What this task involves: When a line of the listing below has the string "label" in it, copy that line.

** Opening Given records block **

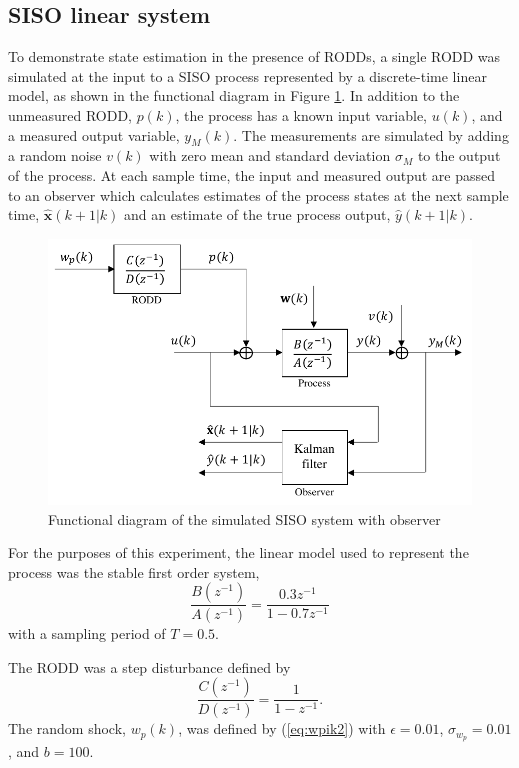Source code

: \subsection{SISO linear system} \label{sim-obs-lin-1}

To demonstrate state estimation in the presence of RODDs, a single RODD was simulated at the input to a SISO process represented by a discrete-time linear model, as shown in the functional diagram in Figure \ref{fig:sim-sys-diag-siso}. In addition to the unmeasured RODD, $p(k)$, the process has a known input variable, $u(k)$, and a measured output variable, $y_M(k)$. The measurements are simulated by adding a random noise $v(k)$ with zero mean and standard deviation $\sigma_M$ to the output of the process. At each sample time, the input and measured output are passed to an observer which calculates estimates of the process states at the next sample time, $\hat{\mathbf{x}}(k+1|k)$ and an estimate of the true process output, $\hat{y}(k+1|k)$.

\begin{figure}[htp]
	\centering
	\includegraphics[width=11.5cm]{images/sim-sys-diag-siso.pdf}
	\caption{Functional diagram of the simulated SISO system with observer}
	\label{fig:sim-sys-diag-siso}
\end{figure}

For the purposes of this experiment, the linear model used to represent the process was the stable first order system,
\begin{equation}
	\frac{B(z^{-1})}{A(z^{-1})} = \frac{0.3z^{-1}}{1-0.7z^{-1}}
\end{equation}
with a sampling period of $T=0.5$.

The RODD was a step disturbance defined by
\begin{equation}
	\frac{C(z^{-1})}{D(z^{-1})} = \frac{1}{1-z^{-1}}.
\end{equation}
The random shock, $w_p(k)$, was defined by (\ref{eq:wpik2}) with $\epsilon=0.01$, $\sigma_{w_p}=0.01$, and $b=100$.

** Closing Given records block **

Answer to the exercise:
: \subsection{SISO linear system} \label{sim-obs-lin-1}
	\label{fig:sim-sys-diag-siso}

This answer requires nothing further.